In a country with about 2.15 lakh ATMs and just over 1.3 lakh bank branches, the payments bank have a far higher reach. Take Airtel, for instance. It's planning to tap its 2.5 lakh retail stores (who sell prepaid recharges) across the country to deliver its banking services. These retail outlets would work like a bank branch where people can deposit and withdrawal cash.
The retailer, in return, would get commission (0.15 per cent) on every cash transaction. Sunil Mittal, chairman of Bharti Airtel says that about 25,000 payments bank accounts are being created every day, and the number will go up to 1-2 lakh accounts.
"We are planning to convert around 100 million of our existing customers (270 million) into payment bank customers," says Mittal.

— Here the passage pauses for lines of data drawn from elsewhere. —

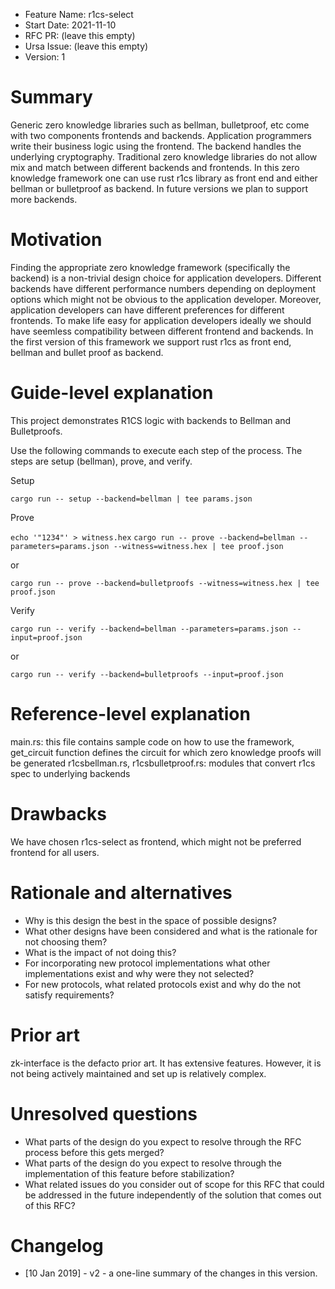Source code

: [//]: # (SPDX-License-Identifier: CC-BY-4.0)

- Feature Name: r1cs-select
- Start Date: 2021-11-10
- RFC PR: (leave this empty)
- Ursa Issue: (leave this empty)
- Version: 1

# Summary
[summary]: #summary
Generic zero knowledge libraries such as bellman, bulletproof, etc come with two components frontends and backends. Application programmers write their business logic using the frontend. The backend handles the underlying cryptography. Traditional zero knowledge libraries do not allow mix and match between different backends and frontends. In this zero knowledge framework one can use rust r1cs library as front end and either bellman or bulletproof as backend. In future versions we plan to support more backends.

# Motivation
[motivation]: #motivation

Finding the appropriate zero knowledge framework (specifically the backend) is a non-trivial design choice for application developers. Different backends have different performance numbers depending on deployment options which might not be obvious to the application developer. Moreover, application developers can have different preferences for different frontends. To make life easy for application developers ideally we should have seemless compatibility between different frontend and backends. In the first version of this framework we support rust r1cs as front end, bellman and bullet proof as backend.

# Guide-level explanation
[guide-level-explanation]: #guide-level-explanation

This project demonstrates R1CS logic with backends to Bellman and Bulletproofs.

Use the following commands to execute each step of the process. The steps are setup (bellman), prove, and verify.

Setup

`cargo run -- setup --backend=bellman | tee params.json`

Prove

`echo '"1234"' > witness.hex`
`cargo run -- prove --backend=bellman --parameters=params.json --witness=witness.hex | tee proof.json`

or 

`cargo run -- prove --backend=bulletproofs --witness=witness.hex | tee proof.json`

Verify

`cargo run -- verify --backend=bellman --parameters=params.json --input=proof.json`

or

`cargo run -- verify --backend=bulletproofs --input=proof.json`

# Reference-level explanation
[reference-level-explanation]: #reference-level-explanation

main.rs: this file contains sample code on how to use the framework, get_circuit function defines the circuit for which zero knowledge proofs will be generated
r1csbellman.rs, r1csbulletproof.rs: modules that convert r1cs spec to underlying backends


# Drawbacks
[drawbacks]: #drawbacks

We have chosen r1cs-select as frontend, which might not be preferred frontend for all users.

# Rationale and alternatives
[alternatives]: #alternatives

- Why is this design the best in the space of possible designs?
- What other designs have been considered and what is the rationale for not
  choosing them?
- What is the impact of not doing this?
- For incorporating new protocol implementations what other implementations
  exist and why were they not selected?
- For new protocols, what related protocols exist and why do the not satisfy
  requirements?

# Prior art
[prior-art]: #prior-art

zk-interface is the defacto prior art. It has extensive features. However, it is not being actively maintained and set up is relatively complex.

# Unresolved questions
[unresolved]: #unresolved-questions

- What parts of the design do you expect to resolve through the RFC process
  before this gets merged?
- What parts of the design do you expect to resolve through the implementation
  of this feature before stabilization?
- What related issues do you consider out of scope for this RFC that could be
  addressed in the future independently of the solution that comes out of this
  RFC?

# Changelog
[changelog]: #changelog

- [10 Jan 2019] - v2 - a one-line summary of the changes in this version.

In order to lure customers, Airtel is offering a slew of services. To begin with, the amount deposited in Airtel payments bank will earn interest of 7.25 per cent for customers. Typically, the savings account interest rates for most banks are 4 per cent.
Mittal says that rates are kept high for the time being to attract customers. They will fluctuate in accordance with the interest rate regime. Also, there are no charges for paying to merchants through the payments bank account. In the case of cash withdrawal, the customers have to pay 0.65 per cent fee.
While Airtel has taken a lead in launching the first payments bank, it is still clueless on how it plans to make money from the venture.
Mittal says that he is not thinking about break-even period as of now. The Reserve Bank of India (RBI) guidelines mandate that payments bank have to invest at least 75 per cent of their corpus in government securities with maturity of up to one year. The interest rates for those securities are much lower than 7.25 per cent, the interest rate offered by Airtel.
It will have to rely on merchant commissions, customer fees and other income sources to turn profitable. Uday Kotak, managing director of Kotak Mahindra Bank, which is 19.9 per cent shareholder in Airtel payments bank, says that there are plans to look into areas like insurance and mutual funds. He did not divulge more details though.
Airtel has committed an initial investment of Rs 3,000 crore for the business. Given that there are 10 more companies who have got in-principle approval to start payments bank, it's expected that competition will intensify once more companies roll out payments bank services. Last week, Paytm was granted license by the RBI.
Eventually, companies with higher cash resources will drive out others. Players with deep pockets will continue to burn money, and even after doing so, the returns are not assured. The e-commerce and e-wallets sectors have seen similar trends.
In absence of mutual agreement, companies try to outspend each other to gain extra market share. Airtel has got off the ground with unsustainable offers which puts it in a similar perilous spot as online biggies such as Flipkart, Snapdeal and Paytm.